Without any of the pictures, transcribe all the lines below exactly.

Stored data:
↓
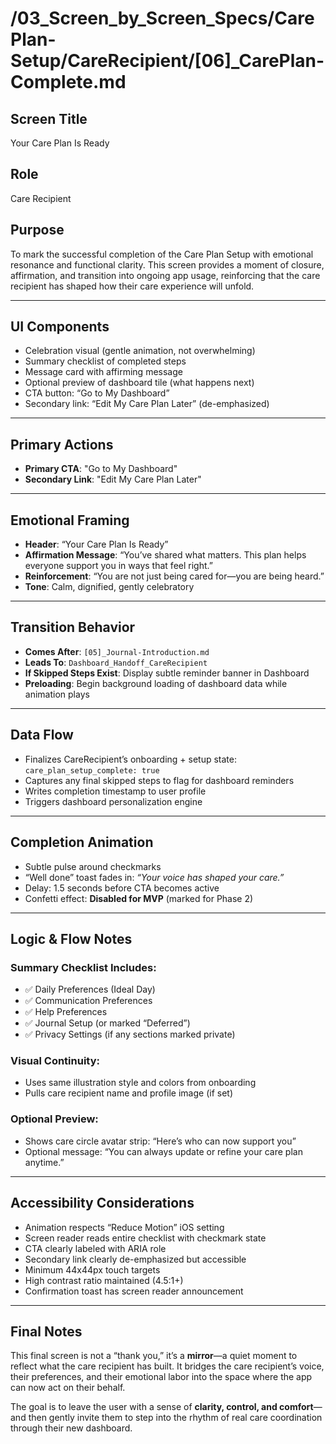 # /03_Screen_by_Screen_Specs/CarePlan-Setup/CareRecipient/[06]_CarePlan-Complete.md

## Screen Title  
Your Care Plan Is Ready

## Role  
Care Recipient

## Purpose  
To mark the successful completion of the Care Plan Setup with emotional resonance and functional clarity. This screen provides a moment of closure, affirmation, and transition into ongoing app usage, reinforcing that the care recipient has shaped how their care experience will unfold.

---

## UI Components  
- Celebration visual (gentle animation, not overwhelming)  
- Summary checklist of completed steps  
- Message card with affirming message  
- Optional preview of dashboard tile (what happens next)  
- CTA button: “Go to My Dashboard”  
- Secondary link: “Edit My Care Plan Later” (de-emphasized)  

---

## Primary Actions  
- **Primary CTA**: "Go to My Dashboard"  
- **Secondary Link**: "Edit My Care Plan Later"

---

## Emotional Framing  
- **Header**: “Your Care Plan Is Ready”  
- **Affirmation Message**: “You’ve shared what matters. This plan helps everyone support you in ways that feel right.”  
- **Reinforcement**: “You are not just being cared for—you are being heard.”  
- **Tone**: Calm, dignified, gently celebratory  

---

## Transition Behavior  
- **Comes After**: `[05]_Journal-Introduction.md`  
- **Leads To**: `Dashboard_Handoff_CareRecipient`  
- **If Skipped Steps Exist**: Display subtle reminder banner in Dashboard  
- **Preloading**: Begin background loading of dashboard data while animation plays  

---

## Data Flow  
- Finalizes CareRecipient’s onboarding + setup state: `care_plan_setup_complete: true`  
- Captures any final skipped steps to flag for dashboard reminders  
- Writes completion timestamp to user profile  
- Triggers dashboard personalization engine  

---

## Completion Animation  
- Subtle pulse around checkmarks  
- “Well done” toast fades in: *“Your voice has shaped your care.”*  
- Delay: 1.5 seconds before CTA becomes active  
- Confetti effect: **Disabled for MVP** (marked for Phase 2)  

---

## Logic & Flow Notes  

### Summary Checklist Includes:
- ✅ Daily Preferences (Ideal Day)  
- ✅ Communication Preferences  
- ✅ Help Preferences  
- ✅ Journal Setup (or marked “Deferred”)  
- ✅ Privacy Settings (if any sections marked private)  

### Visual Continuity:
- Uses same illustration style and colors from onboarding  
- Pulls care recipient name and profile image (if set)  

### Optional Preview:
- Shows care circle avatar strip: “Here’s who can now support you”  
- Optional message: “You can always update or refine your care plan anytime.”  

---

## Accessibility Considerations  
- Animation respects “Reduce Motion” iOS setting  
- Screen reader reads entire checklist with checkmark state  
- CTA clearly labeled with ARIA role  
- Secondary link clearly de-emphasized but accessible  
- Minimum 44x44px touch targets  
- High contrast ratio maintained (4.5:1+)  
- Confirmation toast has screen reader announcement  

---

## Final Notes  
This final screen is not a “thank you,” it’s a **mirror**—a quiet moment to reflect what the care recipient has built. It bridges the care recipient’s voice, their preferences, and their emotional labor into the space where the app can now act on their behalf.  

The goal is to leave the user with a sense of **clarity, control, and comfort**—and then gently invite them to step into the rhythm of real care coordination through their new dashboard.
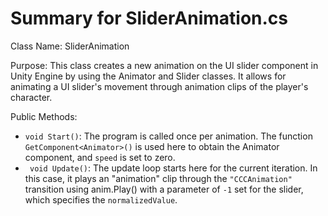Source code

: # Summary for SliderAnimation.cs


Class Name: SliderAnimation

Purpose: This class creates a new animation on the UI slider component in Unity Engine by using the Animator and Slider classes. It allows for animating a UI slider's movement through animation clips of the player's character.

Public Methods:

* `void Start()`: The program is called once per animation. The function `GetComponent<Animator>()` is used here to obtain the Animator component, and `speed` is set to zero.
*  ` void Update()`: The update loop starts here for the current iteration. In this case, it plays an "animation" clip through the `"CCCAnimation"` transition using anim.Play() with a parameter of `-1` set for the slider, which specifies the `normalizedValue`.

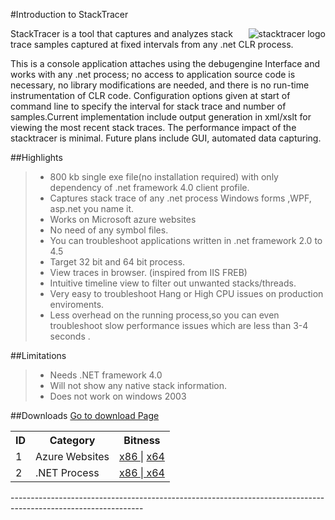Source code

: #Introduction to StackTracer

<img src="http://debugging.io/images/stack.ico"
 alt="stacktracer logo" title="stacktracer" align="right" />

StackTracer is a  tool that captures and analyzes stack trace samples captured at fixed intervals from any .net CLR process.

This is a console application attaches using the debugengine Interface and works with any .net process; no access to application source code is necessary,
no library modifications are needed, and there is no run-time instrumentation of CLR code. Configuration
options given at start of command line to specify the interval for stack trace and number of samples.Current implementation include output generation in xml/xslt for viewing the most recent stack traces. The performance impact of the stacktracer is minimal. Future plans include GUI, automated data capturing.	


##Highlights

>*	800 kb single exe file(no installation required) with only dependency of .net framework 4.0 client profile.
>*	Captures stack trace of any .net process Windows forms ,WPF, asp.net you name it. 
>*	Works on Microsoft azure websites
>*	No need of any symbol files.
>*	You can troubleshoot applications written in .net framework 2.0 to 4.5
>*	Target 32 bit and 64 bit process.
>*	View traces in browser. (inspired from IIS FREB)
>*	Intuitive timeline view to filter out unwanted stacks/threads.
>*	Very easy to troubleshoot Hang or High CPU issues on production enviroments.
>*	Less overhead on the running process,so you can even troubleshoot slow performance issues which are less than 3-4 seconds .	


##Limitations

>*	Needs .NET framework 4.0
>*	Will not show any native stack information.
>*	Does not work on windows 2003	

##Downloads
<a href="https://onedrive.live.com/download?resid=ADDED4FD84D96960%21249">Go to download Page </a>
<table>
  <tr>
    <th>ID</th><th>Category</th><th>Bitness</th>
  </tr>
  <tr>
    <td>1</td><td>Azure Websites</td><td><a href="https://onedrive.live.com/download?resid=ADDED4FD84D96960%21249">x86 </a> | <a href="https://onedrive.live.com/download?resid=ADDED4FD84D96960%21252"> x64 </a></td>
  </tr>
  <tr>
    <td>2</td><td>.NET Process</td><td><a href="https://onedrive.live.com/download?resid=ADDED4FD84D96960%21251">x86 </a> |<a href="https://onedrive.live.com/download?resid=ADDED4FD84D96960%21250"> x64 </a></td>
  </tr>
</table>
---------------------------------------------------------------------------------------------------------------

<br/>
↑
**Task result:**
 # /03_Screen_by_Screen_Specs/CarePlan-Setup/CareRecipient/[06]_CarePlan-Complete.md

## Screen Title  
Your Care Plan Is Ready

## Role  
Care Recipient

## Purpose  
To mark the successful completion of the Care Plan Setup with emotional resonance and functional clarity. This screen provides a moment of closure, affirmation, and transition into ongoing app usage, reinforcing that the care recipient has shaped how their care experience will unfold.

---

## UI Components  
- Celebration visual (gentle animation, not overwhelming)  
- Summary checklist of completed steps  
- Message card with affirming message  
- Optional preview of dashboard tile (what happens next)  
- CTA button: “Go to My Dashboard”  
- Secondary link: “Edit My Care Plan Later” (de-emphasized)  

---

## Primary Actions  
- **Primary CTA**: "Go to My Dashboard"  
- **Secondary Link**: "Edit My Care Plan Later"

---

## Emotional Framing  
- **Header**: “Your Care Plan Is Ready”  
- **Affirmation Message**: “You’ve shared what matters. This plan helps everyone support you in ways that feel right.”  
- **Reinforcement**: “You are not just being cared for—you are being heard.”  
- **Tone**: Calm, dignified, gently celebratory  

---

## Transition Behavior  
- **Comes After**: `[05]_Journal-Introduction.md`  
- **Leads To**: `Dashboard_Handoff_CareRecipient`  
- **If Skipped Steps Exist**: Display subtle reminder banner in Dashboard  
- **Preloading**: Begin background loading of dashboard data while animation plays  

---

## Data Flow  
- Finalizes CareRecipient’s onboarding + setup state: `care_plan_setup_complete: true`  
- Captures any final skipped steps to flag for dashboard reminders  
- Writes completion timestamp to user profile  
- Triggers dashboard personalization engine  

---

## Completion Animation  
- Subtle pulse around checkmarks  
- “Well done” toast fades in: *“Your voice has shaped your care.”*  
- Delay: 1.5 seconds before CTA becomes active  
- Confetti effect: **Disabled for MVP** (marked for Phase 2)  

---

## Logic & Flow Notes  

### Summary Checklist Includes:
- ✅ Daily Preferences (Ideal Day)  
- ✅ Communication Preferences  
- ✅ Help Preferences  
- ✅ Journal Setup (or marked “Deferred”)  
- ✅ Privacy Settings (if any sections marked private)  

### Visual Continuity:
- Uses same illustration style and colors from onboarding  
- Pulls care recipient name and profile image (if set)  

### Optional Preview:
- Shows care circle avatar strip: “Here’s who can now support you”  
- Optional message: “You can always update or refine your care plan anytime.”  

---

## Accessibility Considerations  
- Animation respects “Reduce Motion” iOS setting  
- Screen reader reads entire checklist with checkmark state  
- CTA clearly labeled with ARIA role  
- Secondary link clearly de-emphasized but accessible  
- Minimum 44x44px touch targets  
- High contrast ratio maintained (4.5:1+)  
- Confirmation toast has screen reader announcement  

---

## Final Notes  
This final screen is not a “thank you,” it’s a **mirror**—a quiet moment to reflect what the care recipient has built. It bridges the care recipient’s voice, their preferences, and their emotional labor into the space where the app can now act on their behalf.  

The goal is to leave the user with a sense of **clarity, control, and comfort**—and then gently invite them to step into the rhythm of real care coordination through their new dashboard.
Source code

: # Summary for SliderAnimation.cs


Class Name: SliderAnimation

Purpose: This class creates a new animation on the UI slider component in Unity Engine by using the Animator and Slider classes. It allows for animating a UI slider's movement through animation clips of the player's character.

Public Methods:

* `void Start()`: The program is called once per animation. The function `GetComponent<Animator>()` is used here to obtain the Animator component, and `speed` is set to zero.
*  ` void Update()`: The update loop starts here for the current iteration. In this case, it plays an "animation" clip through the `"CCCAnimation"` transition using anim.Play() with a parameter of `-1` set for the slider, which specifies the `normalizedValue`.

Source code

: #Introduction to StackTracer

<img src="http://debugging.io/images/stack.ico"
 alt="stacktracer logo" title="stacktracer" align="right" />

StackTracer is a  tool that captures and analyzes stack trace samples captured at fixed intervals from any .net CLR process.

This is a console application attaches using the debugengine Interface and works with any .net process; no access to application source code is necessary,
no library modifications are needed, and there is no run-time instrumentation of CLR code. Configuration
options given at start of command line to specify the interval for stack trace and number of samples.Current implementation include output generation in xml/xslt for viewing the most recent stack traces. The performance impact of the stacktracer is minimal. Future plans include GUI, automated data capturing.	


##Highlights

>*	800 kb single exe file(no installation required) with only dependency of .net framework 4.0 client profile.
>*	Captures stack trace of any .net process Windows forms ,WPF, asp.net you name it. 
>*	Works on Microsoft azure websites
>*	No need of any symbol files.
>*	You can troubleshoot applications written in .net framework 2.0 to 4.5
>*	Target 32 bit and 64 bit process.
>*	View traces in browser. (inspired from IIS FREB)
>*	Intuitive timeline view to filter out unwanted stacks/threads.
>*	Very easy to troubleshoot Hang or High CPU issues on production enviroments.
>*	Less overhead on the running process,so you can even troubleshoot slow performance issues which are less than 3-4 seconds .	


##Limitations

>*	Needs .NET framework 4.0
>*	Will not show any native stack information.
>*	Does not work on windows 2003	

##Downloads
<a href="https://onedrive.live.com/download?resid=ADDED4FD84D96960%21249">Go to download Page </a>
<table>
  <tr>
    <th>ID</th><th>Category</th><th>Bitness</th>
  </tr>
  <tr>
    <td>1</td><td>Azure Websites</td><td><a href="https://onedrive.live.com/download?resid=ADDED4FD84D96960%21249">x86 </a> | <a href="https://onedrive.live.com/download?resid=ADDED4FD84D96960%21252"> x64 </a></td>
  </tr>
  <tr>
    <td>2</td><td>.NET Process</td><td><a href="https://onedrive.live.com/download?resid=ADDED4FD84D96960%21251">x86 </a> |<a href="https://onedrive.live.com/download?resid=ADDED4FD84D96960%21250"> x64 </a></td>
  </tr>
</table>
---------------------------------------------------------------------------------------------------------------

<br/>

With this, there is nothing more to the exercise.